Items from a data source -
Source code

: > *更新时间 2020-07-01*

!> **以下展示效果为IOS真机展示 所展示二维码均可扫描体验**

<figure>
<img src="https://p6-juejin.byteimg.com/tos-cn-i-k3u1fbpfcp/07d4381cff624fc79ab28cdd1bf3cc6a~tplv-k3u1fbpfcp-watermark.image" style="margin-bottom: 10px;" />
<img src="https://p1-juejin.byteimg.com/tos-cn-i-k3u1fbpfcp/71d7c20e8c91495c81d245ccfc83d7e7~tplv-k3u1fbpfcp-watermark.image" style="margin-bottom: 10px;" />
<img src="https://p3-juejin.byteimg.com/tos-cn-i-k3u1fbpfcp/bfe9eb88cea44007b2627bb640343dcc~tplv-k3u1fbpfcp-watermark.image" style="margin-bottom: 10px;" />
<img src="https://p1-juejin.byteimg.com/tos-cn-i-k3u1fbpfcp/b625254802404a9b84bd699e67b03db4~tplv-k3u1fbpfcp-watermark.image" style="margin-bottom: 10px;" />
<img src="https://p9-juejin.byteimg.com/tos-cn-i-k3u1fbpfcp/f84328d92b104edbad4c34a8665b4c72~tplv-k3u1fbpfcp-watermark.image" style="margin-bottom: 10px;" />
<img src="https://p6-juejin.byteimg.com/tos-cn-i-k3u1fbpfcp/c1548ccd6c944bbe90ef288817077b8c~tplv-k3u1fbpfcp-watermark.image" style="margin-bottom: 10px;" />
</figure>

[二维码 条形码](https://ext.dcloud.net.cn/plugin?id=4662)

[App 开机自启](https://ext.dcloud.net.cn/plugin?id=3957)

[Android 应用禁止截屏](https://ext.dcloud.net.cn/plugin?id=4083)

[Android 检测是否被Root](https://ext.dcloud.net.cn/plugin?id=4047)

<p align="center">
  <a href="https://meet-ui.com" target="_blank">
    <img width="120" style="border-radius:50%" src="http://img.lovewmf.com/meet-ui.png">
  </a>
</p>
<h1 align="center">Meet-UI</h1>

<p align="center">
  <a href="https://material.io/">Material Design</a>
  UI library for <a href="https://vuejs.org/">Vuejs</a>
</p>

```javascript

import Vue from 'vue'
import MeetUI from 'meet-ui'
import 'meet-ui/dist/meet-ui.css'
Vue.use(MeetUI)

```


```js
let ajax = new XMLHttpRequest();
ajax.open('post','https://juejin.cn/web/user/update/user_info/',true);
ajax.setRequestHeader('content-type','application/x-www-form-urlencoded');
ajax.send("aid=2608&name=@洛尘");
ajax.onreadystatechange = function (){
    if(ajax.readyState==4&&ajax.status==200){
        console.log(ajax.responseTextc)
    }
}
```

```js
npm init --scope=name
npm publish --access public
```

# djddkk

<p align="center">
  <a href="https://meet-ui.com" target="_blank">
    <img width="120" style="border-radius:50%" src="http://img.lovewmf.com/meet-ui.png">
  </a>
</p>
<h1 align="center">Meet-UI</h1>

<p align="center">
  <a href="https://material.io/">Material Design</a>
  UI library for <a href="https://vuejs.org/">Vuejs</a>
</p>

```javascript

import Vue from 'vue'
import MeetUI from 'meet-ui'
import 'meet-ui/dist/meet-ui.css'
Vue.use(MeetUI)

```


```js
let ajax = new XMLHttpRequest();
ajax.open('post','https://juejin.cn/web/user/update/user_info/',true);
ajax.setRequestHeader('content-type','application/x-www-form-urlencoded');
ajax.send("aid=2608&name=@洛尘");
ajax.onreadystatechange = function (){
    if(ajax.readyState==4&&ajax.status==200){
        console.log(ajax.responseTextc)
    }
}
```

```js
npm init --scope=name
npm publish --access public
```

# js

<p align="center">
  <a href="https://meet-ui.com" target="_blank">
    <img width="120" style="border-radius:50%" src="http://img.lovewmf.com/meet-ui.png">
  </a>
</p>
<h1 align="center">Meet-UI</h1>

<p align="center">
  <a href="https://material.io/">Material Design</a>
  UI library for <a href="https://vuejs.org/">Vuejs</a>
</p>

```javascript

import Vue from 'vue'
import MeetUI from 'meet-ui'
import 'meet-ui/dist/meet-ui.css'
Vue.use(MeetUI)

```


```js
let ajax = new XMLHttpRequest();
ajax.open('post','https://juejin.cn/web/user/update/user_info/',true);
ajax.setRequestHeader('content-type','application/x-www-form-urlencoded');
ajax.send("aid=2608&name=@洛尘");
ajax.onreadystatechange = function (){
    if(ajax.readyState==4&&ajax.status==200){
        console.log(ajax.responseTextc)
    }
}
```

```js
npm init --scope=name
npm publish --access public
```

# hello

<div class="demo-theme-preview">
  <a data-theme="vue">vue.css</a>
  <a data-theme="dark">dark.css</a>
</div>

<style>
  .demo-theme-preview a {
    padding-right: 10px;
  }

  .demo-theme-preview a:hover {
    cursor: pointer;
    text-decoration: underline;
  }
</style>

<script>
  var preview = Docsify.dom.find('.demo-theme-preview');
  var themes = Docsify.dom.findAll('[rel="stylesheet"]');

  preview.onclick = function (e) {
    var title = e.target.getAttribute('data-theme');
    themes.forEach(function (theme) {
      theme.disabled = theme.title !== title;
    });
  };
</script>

EXERCISE INSTRUCTIONS -
Copy out the records once more, with nothing altered.

RESPONSE AREA -
Source code

: > *更新时间 2020-07-01*

!> **以下展示效果为IOS真机展示 所展示二维码均可扫描体验**

<figure>
<img src="https://p6-juejin.byteimg.com/tos-cn-i-k3u1fbpfcp/07d4381cff624fc79ab28cdd1bf3cc6a~tplv-k3u1fbpfcp-watermark.image" style="margin-bottom: 10px;" />
<img src="https://p1-juejin.byteimg.com/tos-cn-i-k3u1fbpfcp/71d7c20e8c91495c81d245ccfc83d7e7~tplv-k3u1fbpfcp-watermark.image" style="margin-bottom: 10px;" />
<img src="https://p3-juejin.byteimg.com/tos-cn-i-k3u1fbpfcp/bfe9eb88cea44007b2627bb640343dcc~tplv-k3u1fbpfcp-watermark.image" style="margin-bottom: 10px;" />
<img src="https://p1-juejin.byteimg.com/tos-cn-i-k3u1fbpfcp/b625254802404a9b84bd699e67b03db4~tplv-k3u1fbpfcp-watermark.image" style="margin-bottom: 10px;" />
<img src="https://p9-juejin.byteimg.com/tos-cn-i-k3u1fbpfcp/f84328d92b104edbad4c34a8665b4c72~tplv-k3u1fbpfcp-watermark.image" style="margin-bottom: 10px;" />
<img src="https://p6-juejin.byteimg.com/tos-cn-i-k3u1fbpfcp/c1548ccd6c944bbe90ef288817077b8c~tplv-k3u1fbpfcp-watermark.image" style="margin-bottom: 10px;" />
</figure>

[二维码 条形码](https://ext.dcloud.net.cn/plugin?id=4662)

[App 开机自启](https://ext.dcloud.net.cn/plugin?id=3957)

[Android 应用禁止截屏](https://ext.dcloud.net.cn/plugin?id=4083)

[Android 检测是否被Root](https://ext.dcloud.net.cn/plugin?id=4047)

<p align="center">
  <a href="https://meet-ui.com" target="_blank">
    <img width="120" style="border-radius:50%" src="http://img.lovewmf.com/meet-ui.png">
  </a>
</p>
<h1 align="center">Meet-UI</h1>

<p align="center">
  <a href="https://material.io/">Material Design</a>
  UI library for <a href="https://vuejs.org/">Vuejs</a>
</p>

```javascript

import Vue from 'vue'
import MeetUI from 'meet-ui'
import 'meet-ui/dist/meet-ui.css'
Vue.use(MeetUI)

```


```js
let ajax = new XMLHttpRequest();
ajax.open('post','https://juejin.cn/web/user/update/user_info/',true);
ajax.setRequestHeader('content-type','application/x-www-form-urlencoded');
ajax.send("aid=2608&name=@洛尘");
ajax.onreadystatechange = function (){
    if(ajax.readyState==4&&ajax.status==200){
        console.log(ajax.responseTextc)
    }
}
```

```js
npm init --scope=name
npm publish --access public
```

# djddkk

<p align="center">
  <a href="https://meet-ui.com" target="_blank">
    <img width="120" style="border-radius:50%" src="http://img.lovewmf.com/meet-ui.png">
  </a>
</p>
<h1 align="center">Meet-UI</h1>

<p align="center">
  <a href="https://material.io/">Material Design</a>
  UI library for <a href="https://vuejs.org/">Vuejs</a>
</p>

```javascript

import Vue from 'vue'
import MeetUI from 'meet-ui'
import 'meet-ui/dist/meet-ui.css'
Vue.use(MeetUI)

```


```js
let ajax = new XMLHttpRequest();
ajax.open('post','https://juejin.cn/web/user/update/user_info/',true);
ajax.setRequestHeader('content-type','application/x-www-form-urlencoded');
ajax.send("aid=2608&name=@洛尘");
ajax.onreadystatechange = function (){
    if(ajax.readyState==4&&ajax.status==200){
        console.log(ajax.responseTextc)
    }
}
```

```js
npm init --scope=name
npm publish --access public
```

# js

<p align="center">
  <a href="https://meet-ui.com" target="_blank">
    <img width="120" style="border-radius:50%" src="http://img.lovewmf.com/meet-ui.png">
  </a>
</p>
<h1 align="center">Meet-UI</h1>

<p align="center">
  <a href="https://material.io/">Material Design</a>
  UI library for <a href="https://vuejs.org/">Vuejs</a>
</p>

```javascript

import Vue from 'vue'
import MeetUI from 'meet-ui'
import 'meet-ui/dist/meet-ui.css'
Vue.use(MeetUI)

```


```js
let ajax = new XMLHttpRequest();
ajax.open('post','https://juejin.cn/web/user/update/user_info/',true);
ajax.setRequestHeader('content-type','application/x-www-form-urlencoded');
ajax.send("aid=2608&name=@洛尘");
ajax.onreadystatechange = function (){
    if(ajax.readyState==4&&ajax.status==200){
        console.log(ajax.responseTextc)
    }
}
```

```js
npm init --scope=name
npm publish --access public
```

# hello

<div class="demo-theme-preview">
  <a data-theme="vue">vue.css</a>
  <a data-theme="dark">dark.css</a>
</div>

<style>
  .demo-theme-preview a {
    padding-right: 10px;
  }

  .demo-theme-preview a:hover {
    cursor: pointer;
    text-decoration: underline;
  }
</style>

<script>
  var preview = Docsify.dom.find('.demo-theme-preview');
  var themes = Docsify.dom.findAll('[rel="stylesheet"]');

  preview.onclick = function (e) {
    var title = e.target.getAttribute('data-theme');
    themes.forEach(function (theme) {
      theme.disabled = theme.title !== title;
    });
  };
</script>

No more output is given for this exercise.